ACPI: Create "idle=halt" bootparam

"idle=halt" limits the idle loop to using
the halt instruction.  No MWAIT, no IO accesses,
no C-states deeper than C1.

If something is broken in the idle code,
"idle=halt" is a less severe workaround
than "idle=poll" which disables all power savings.

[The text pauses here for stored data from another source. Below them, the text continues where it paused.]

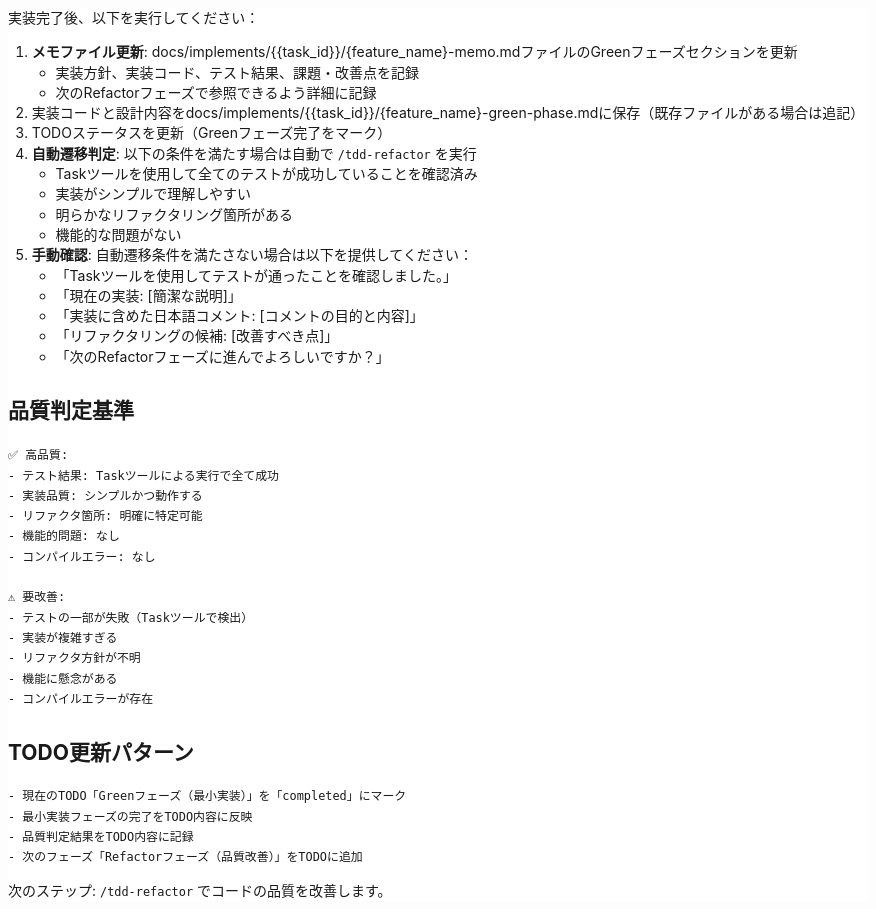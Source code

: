実装完了後、以下を実行してください：

1. **メモファイル更新**: docs/implements/{{task_id}}/{feature_name}-memo.mdファイルのGreenフェーズセクションを更新
   - 実装方針、実装コード、テスト結果、課題・改善点を記録
   - 次のRefactorフェーズで参照できるよう詳細に記録
2. 実装コードと設計内容をdocs/implements/{{task_id}}/{feature_name}-green-phase.mdに保存（既存ファイルがある場合は追記）
3. TODOステータスを更新（Greenフェーズ完了をマーク）
4. **自動遷移判定**: 以下の条件を満たす場合は自動で `/tdd-refactor` を実行
   - Taskツールを使用して全てのテストが成功していることを確認済み
   - 実装がシンプルで理解しやすい
   - 明らかなリファクタリング箇所がある
   - 機能的な問題がない
5. **手動確認**: 自動遷移条件を満たさない場合は以下を提供してください：
   - 「Taskツールを使用してテストが通ったことを確認しました。」
   - 「現在の実装: [簡潔な説明]」
   - 「実装に含めた日本語コメント: [コメントの目的と内容]」
   - 「リファクタリングの候補: [改善すべき点]」
   - 「次のRefactorフェーズに進んでよろしいですか？」

## 品質判定基準

```
✅ 高品質:
- テスト結果: Taskツールによる実行で全て成功
- 実装品質: シンプルかつ動作する
- リファクタ箇所: 明確に特定可能
- 機能的問題: なし
- コンパイルエラー: なし

⚠️ 要改善:
- テストの一部が失敗（Taskツールで検出）
- 実装が複雑すぎる
- リファクタ方針が不明
- 機能に懸念がある
- コンパイルエラーが存在
```

## TODO更新パターン

```
- 現在のTODO「Greenフェーズ（最小実装）」を「completed」にマーク
- 最小実装フェーズの完了をTODO内容に反映
- 品質判定結果をTODO内容に記録
- 次のフェーズ「Refactorフェーズ（品質改善）」をTODOに追加
```

次のステップ: `/tdd-refactor` でコードの品質を改善します。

Signed-off-by: Zhao Yakui <yakui.zhao@intel.com>
Signed-off-by: Len Brown <len.brown@intel.com>
Signed-off-by: Andi Kleen <ak@linux.intel.com>
diff --git a/Documentation/kernel-parameters.txt b/Documentation/kernel-parameters.txt
index 312fe77..65db7f4 100644
--- a/Documentation/kernel-parameters.txt
+++ b/Documentation/kernel-parameters.txt
@@ -818,7 +818,7 @@
 			See Documentation/ide/ide.txt.
 
 	idle=		[X86]
-			Format: idle=poll or idle=mwait
+			Format: idle=poll or idle=mwait, idle=halt
 			Poll forces a polling idle loop that can slightly improves the performance
 			of waking up a idle CPU, but will use a lot of power and make the system
 			run hot. Not recommended.
@@ -826,6 +826,8 @@
 			to not use it because it doesn't save as much power as a normal idle
 			loop use the MONITOR/MWAIT idle loop anyways. Performance should be the same
 			as idle=poll.
+			idle=halt. Halt is forced to be used for CPU idle.

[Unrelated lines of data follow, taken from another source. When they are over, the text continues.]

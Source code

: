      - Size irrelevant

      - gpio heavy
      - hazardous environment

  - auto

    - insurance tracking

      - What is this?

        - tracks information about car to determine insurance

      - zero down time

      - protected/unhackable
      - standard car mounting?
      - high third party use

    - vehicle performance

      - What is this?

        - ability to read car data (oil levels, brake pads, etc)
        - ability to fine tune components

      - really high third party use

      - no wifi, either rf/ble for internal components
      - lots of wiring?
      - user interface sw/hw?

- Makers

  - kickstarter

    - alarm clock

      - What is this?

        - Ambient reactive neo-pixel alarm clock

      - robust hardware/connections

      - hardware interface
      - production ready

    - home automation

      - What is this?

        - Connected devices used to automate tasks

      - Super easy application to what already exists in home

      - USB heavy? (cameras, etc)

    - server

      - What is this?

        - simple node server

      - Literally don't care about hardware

+			In such case C2/C3 won't be used again.
 
 	ide-pci-generic.all-generic-ide [HW] (E)IDE subsystem
 			Claim all unknown PCI IDE storage controllers.
diff --git a/arch/ia64/kernel/process.c b/arch/ia64/kernel/process.c
index fabaf08..612b3c4 100644
--- a/arch/ia64/kernel/process.c
+++ b/arch/ia64/kernel/process.c
@@ -55,6 +55,8 @@
 
 unsigned long boot_option_idle_override = 0;
 EXPORT_SYMBOL(boot_option_idle_override);
+unsigned long idle_halt;
+EXPORT_SYMBOL(idle_halt);
 
 void
 ia64_do_show_stack (struct unw_frame_info *info, void *arg)
diff --git a/arch/x86/kernel/process.c b/arch/x86/kernel/process.c
index 7dceea9..7fc7294 100644
--- a/arch/x86/kernel/process.c
+++ b/arch/x86/kernel/process.c
@@ -7,6 +7,10 @@
 #include <linux/module.h>
 #include <linux/pm.h>
 #include <linux/clockchips.h>
+#include <asm/system.h>
+
+unsigned long idle_halt;
+EXPORT_SYMBOL(idle_halt);
 
 struct kmem_cache *task_xstate_cachep;
 
@@ -325,7 +329,18 @@
 		pm_idle = poll_idle;
 	} else if (!strcmp(str, "mwait"))
 		force_mwait = 1;
-	else
+	else if (!strcmp(str, "halt")) {
+		/*
+		 * When the boot option of idle=halt is added, halt is
+		 * forced to be used for CPU idle. In such case CPU C2/C3
+		 * won't be used again.
+		 * To continue to load the CPU idle driver, don't touch
+		 * the boot_option_idle_override.
+		 */
+		pm_idle = default_idle;
+		idle_halt = 1;
+		return 0;
+	} else
 		return -1;
 
 	boot_option_idle_override = 1;
diff --git a/drivers/acpi/processor_idle.c b/drivers/acpi/processor_idle.c
index 0fc310e..c75c7ac 100644
--- a/drivers/acpi/processor_idle.c
+++ b/drivers/acpi/processor_idle.c
@@ -41,6 +41,7 @@
 #include <linux/pm_qos_params.h>
 #include <linux/clockchips.h>
 #include <linux/cpuidle.h>
+#include <linux/cpuidle.h>
 
 /*
  * Include the apic definitions for x86 to have the APIC timer related defines
@@ -57,6 +58,7 @@
 
 #include <acpi/acpi_bus.h>
 #include <acpi/processor.h>
+#include <asm/processor.h>
 
 #define ACPI_PROCESSOR_COMPONENT        0x01000000
 #define ACPI_PROCESSOR_CLASS            "processor"
@@ -955,6 +957,17 @@
 			} else {
 				continue;
 			}
+			if (cx.type == ACPI_STATE_C1 && idle_halt) {
+				/*
+				 * In most cases the C1 space_id obtained from
+				 * _CST object is FIXED_HARDWARE access mode.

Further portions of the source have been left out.